***** Data to use

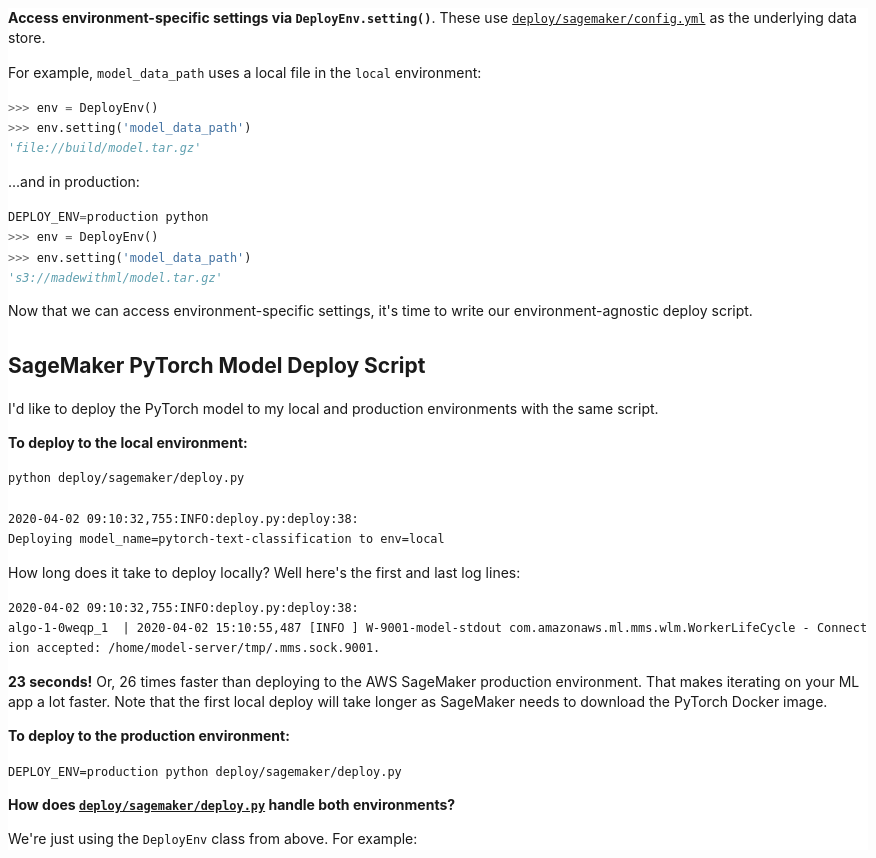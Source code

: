 __Access environment-specific settings via `DeployEnv.setting()`__. These use [`deploy/sagemaker/config.yml`](https://github.com/itsderek23/lessons/blob/master/notebooks/03_APIs/pt-text-classification/deploy/sagemaker/config.yml) as the underlying data store.

For example, `model_data_path` uses a local file in the `local` environment:

```py
>>> env = DeployEnv()
>>> env.setting('model_data_path')
'file://build/model.tar.gz'
```

...and in production:

```py
DEPLOY_ENV=production python
>>> env = DeployEnv()
>>> env.setting('model_data_path')
's3://madewithml/model.tar.gz'
```

Now that we can access environment-specific settings, it's time to write our environment-agnostic deploy script.

## SageMaker PyTorch Model Deploy Script

I'd like to deploy the PyTorch model to my local and production environments with the same script.

__To deploy to the local environment:__

```
python deploy/sagemaker/deploy.py

2020-04-02 09:10:32,755:INFO:deploy.py:deploy:38:
Deploying model_name=pytorch-text-classification to env=local
```

How long does it take to deploy locally? Well here's the first and last log lines:

```
2020-04-02 09:10:32,755:INFO:deploy.py:deploy:38:
algo-1-0weqp_1  | 2020-04-02 15:10:55,487 [INFO ] W-9001-model-stdout com.amazonaws.ml.mms.wlm.WorkerLifeCycle - Connection accepted: /home/model-server/tmp/.mms.sock.9001.
```

__23 seconds!__ Or, 26 times faster than deploying to the AWS SageMaker production environment. That makes iterating on your ML app a lot faster. Note that the first local deploy will take longer as SageMaker needs to download the PyTorch Docker image.

__To deploy to the production environment:__

```
DEPLOY_ENV=production python deploy/sagemaker/deploy.py
```

__How does [`deploy/sagemaker/deploy.py`](https://github.com/itsderek23/lessons/blob/master/notebooks/03_APIs/pt-text-classification/deploy/sagemaker/deploy.py) handle both environments?__

We're just using the `DeployEnv` class from above. For example:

**********

Directions:
Every line above in which the word "https" occurs needs to be copied.

Response:
: __Access environment-specific settings via `DeployEnv.setting()`__. These use [`deploy/sagemaker/config.yml`](https://github.com/itsderek23/lessons/blob/master/notebooks/03_APIs/pt-text-classification/deploy/sagemaker/config.yml) as the underlying data store.
__How does [`deploy/sagemaker/deploy.py`](https://github.com/itsderek23/lessons/blob/master/notebooks/03_APIs/pt-text-classification/deploy/sagemaker/deploy.py) handle both environments?__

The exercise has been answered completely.